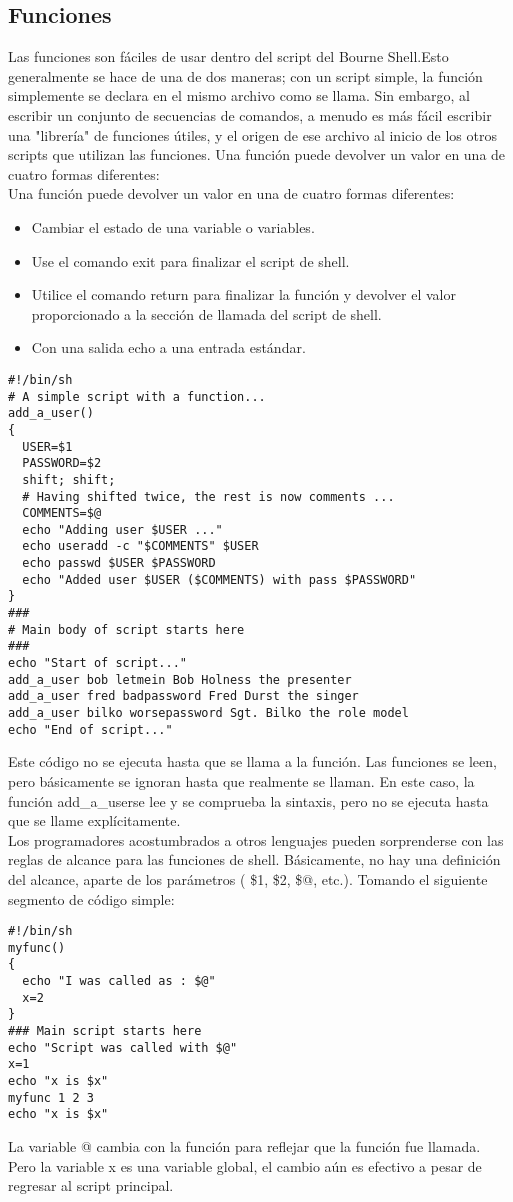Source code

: \documentclass{article}
\begin{document}
\begin{itemize}
\subsection*{Funciones}
Las funciones son fáciles de usar dentro del script del Bourne Shell.Esto generalmente se hace de una de dos maneras; con un script simple, la función simplemente se declara en el mismo archivo como se llama. Sin embargo, al escribir un conjunto de secuencias de comandos, a menudo es más fácil escribir una "librería" de funciones útiles, y el origen de ese archivo al inicio de los otros scripts que utilizan las funciones. Una función puede devolver un valor en una de cuatro formas diferentes:\\
Una función puede devolver un valor en una de cuatro formas diferentes:
\begin{itemize}
\item Cambiar el estado de una variable o variables.
\item Use el comando exit para finalizar el script de shell.
\item Utilice el comando return para finalizar la función y devolver el valor proporcionado a la sección de llamada del script de shell.
\item Con una salida echo a una entrada estándar.
\end{itemize}
\begin{verbatim}
#!/bin/sh
# A simple script with a function...
add_a_user()
{
  USER=$1
  PASSWORD=$2
  shift; shift;
  # Having shifted twice, the rest is now comments ...
  COMMENTS=$@
  echo "Adding user $USER ..."
  echo useradd -c "$COMMENTS" $USER
  echo passwd $USER $PASSWORD
  echo "Added user $USER ($COMMENTS) with pass $PASSWORD"
}
###
# Main body of script starts here
###
echo "Start of script..."
add_a_user bob letmein Bob Holness the presenter
add_a_user fred badpassword Fred Durst the singer
add_a_user bilko worsepassword Sgt. Bilko the role model
echo "End of script..."
\end{verbatim}
Este código no se ejecuta hasta que se llama a la función. Las funciones se leen, pero básicamente se ignoran hasta que realmente se llaman. En este caso, la función add\_a\_userse lee y se comprueba la sintaxis, pero no se ejecuta hasta que se llame explícitamente.\\
Los programadores acostumbrados a otros lenguajes pueden sorprenderse con las reglas de alcance para las funciones de shell. Básicamente, no hay una definición del alcance, aparte de los parámetros ( \$1, \$2, \$@, etc.). Tomando el siguiente segmento de código simple:
\begin{verbatim}
#!/bin/sh
myfunc()
{
  echo "I was called as : $@"
  x=2
}
### Main script starts here
echo "Script was called with $@"
x=1
echo "x is $x"
myfunc 1 2 3
echo "x is $x"
\end{verbatim}
La variable @ cambia con la función para reflejar que la función fue llamada. Pero la
variable x es una variable global, el cambio aún es efectivo a pesar de regresar al script principal.

\end{itemize}
\end{document}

_ _ _ _

WHAT YOU SHOULD DO: Please reproduce the lines from the line with "# Main body of script starts here" to the line with "Este código no", both ends included, exactly as they appear above.

TASK SOLUTION:
# Main body of script starts here
###
echo "Start of script..."
add_a_user bob letmein Bob Holness the presenter
add_a_user fred badpassword Fred Durst the singer
add_a_user bilko worsepassword Sgt. Bilko the role model
echo "End of script..."
\end{verbatim}
Este código no se ejecuta hasta que se llama a la función. Las funciones se leen, pero básicamente se ignoran hasta que realmente se llaman. En este caso, la función add\_a\_userse lee y se comprueba la sintaxis, pero no se ejecuta hasta que se llame explícitamente.\\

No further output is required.